During and after the grim martial law period in the early 1980s, many freedom-minded Poles would greet each other on Jan. 1 with a sardonic wish:
“May the new year be better than you know it’s going to be!”
As 2020 opens, that salutation might well be adopted by Catholics concerned about the future of the Church, for more hard news is coming. So let’s get some of that out of the way, preemptively, before considering some resolutions that might help us all deal with the year ahead in faith, hope, and charity.
Financial scandals in the Vatican will intensify. It’s been clear for some months now that the dam of secrecy, masking irresponsibility (and worse), is cracking. So expect more disturbing revelations about corrupt self-dealing, misuse of charitable funds, stupid investments, and general incompetence behind the Leonine Wall.
Vatican diplomacy will continue to disappoint. And the disappointed will include all who care about the human rights the Church proclaims in its social doctrine. Over the past six years, Holy See diplomacy has failed in Syria, Russia, Ukraine, Burma, Cuba, China, and Venezuela. 2020 seems unlikely to see a more robust Vatican defense of human rights. But it will likely witness more extreme Vatican positions on climate change and migrants; that absolutism will help shrink the space for devising a reasonable approach to these issues, as it’s done in the past.
A report on the career of Theodore McCarrick will likely be issued by the Holy See. The report will please no one. Amidst the cacophony that will follow its release, it will be important to remember three salient truths about this tawdry business: Psychopaths fool people, even wise and holy people; McCarrick was a psychopath; and McCarrick fooled lots of people for decades, including his many former friends on the port side of Catholicism in the U.S. and throughout the world.

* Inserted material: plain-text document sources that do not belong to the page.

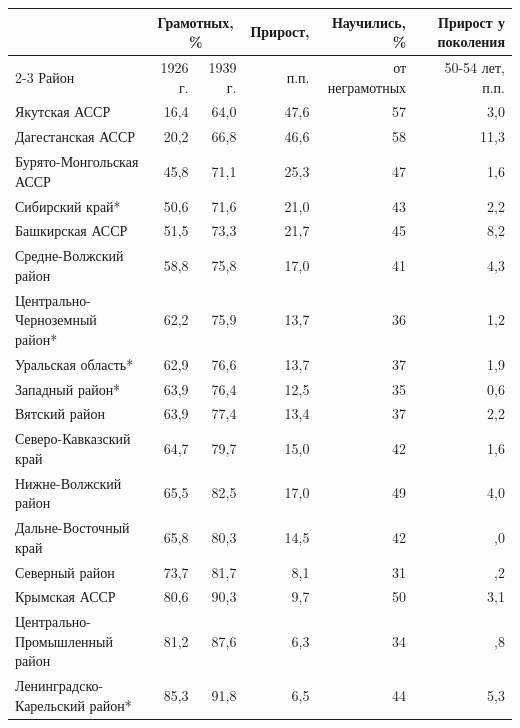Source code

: \begin{tabular}{lrrrrr}
\toprule
 & \multicolumn{2}{c}{Грамотных, \%} & Прирост, & Научились, \% & Прирост у поколения \\
\cmidrule(lr){2-3}
Район & 1926 г. & 1939 г. & п.п. & от неграмотных & 50-54 лет, п.п. \\
\midrule
Якутская АССР & 16,4 & 64,0 & 47,6 & 57 & 3,0 \\
Дагестанская АССР & 20,2 & 66,8 & 46,6 & 58 & 11,3 \\
Бурято-Монгольская АССР & 45,8 & 71,1 & 25,3 & 47 & 1,6 \\
Сибирский край* & 50,6 & 71,6 & 21,0 & 43 & 2,2 \\
Башкирская АССР & 51,5 & 73,3 & 21,7 & 45 & 8,2 \\
Средне-Волжский район & 58,8 & 75,8 & 17,0 & 41 & 4,3 \\
Центрально-Черноземный район* & 62,2 & 75,9 & 13,7 & 36 & 1,2 \\
Уральская область* & 62,9 & 76,6 & 13,7 & 37 & 1,9 \\
Западный район* & 63,9 & 76,4 & 12,5 & 35 & 0,6 \\
Вятский район & 63,9 & 77,4 & 13,4 & 37 & 2,2 \\
Северо-Кавказский край & 64,7 & 79,7 & 15,0 & 42 & 1,6 \\
Нижне-Волжский район & 65,5 & 82,5 & 17,0 & 49 & 4,0 \\
Дальне-Восточный край & 65,8 & 80,3 & 14,5 & 42 & \m 2,0 \\
Северный район & 73,7 & 81,7 & 8,1 & 31 & \m 0,2 \\
Крымская АССР & 80,6 & 90,3 & 9,7 & 50 & 3,1 \\
Центрально-Промышленный район & 81,2 & 87,6 & 6,3 & 34 & \m 0,8 \\
Ленинградско-Карельский район* & 85,3 & 91,8 & 6,5 & 44 & 5,3 \\
\bottomrule
\end{tabular}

Aggressive and politically motivated state attorneys general will continue to issue reports on historic sexual abuse cases. The response from cowed Church leaders will be tepid, at best. And what will get lost again — as it got lost after the now-paradigmatic Pennsylvania attorney general’s report — are two realities ignored by too many media outlets, too many institutions with responsibility for the safety of the young, and too many Catholics: that the Catholic Church today is arguably the safest environment for young people in the country; and that, from bitter experience, the Catholic Church has learned some things about creating safe environments from which the Boy Scouts, Girl Scouts, public schools, and public school teachers’ unions could all learn.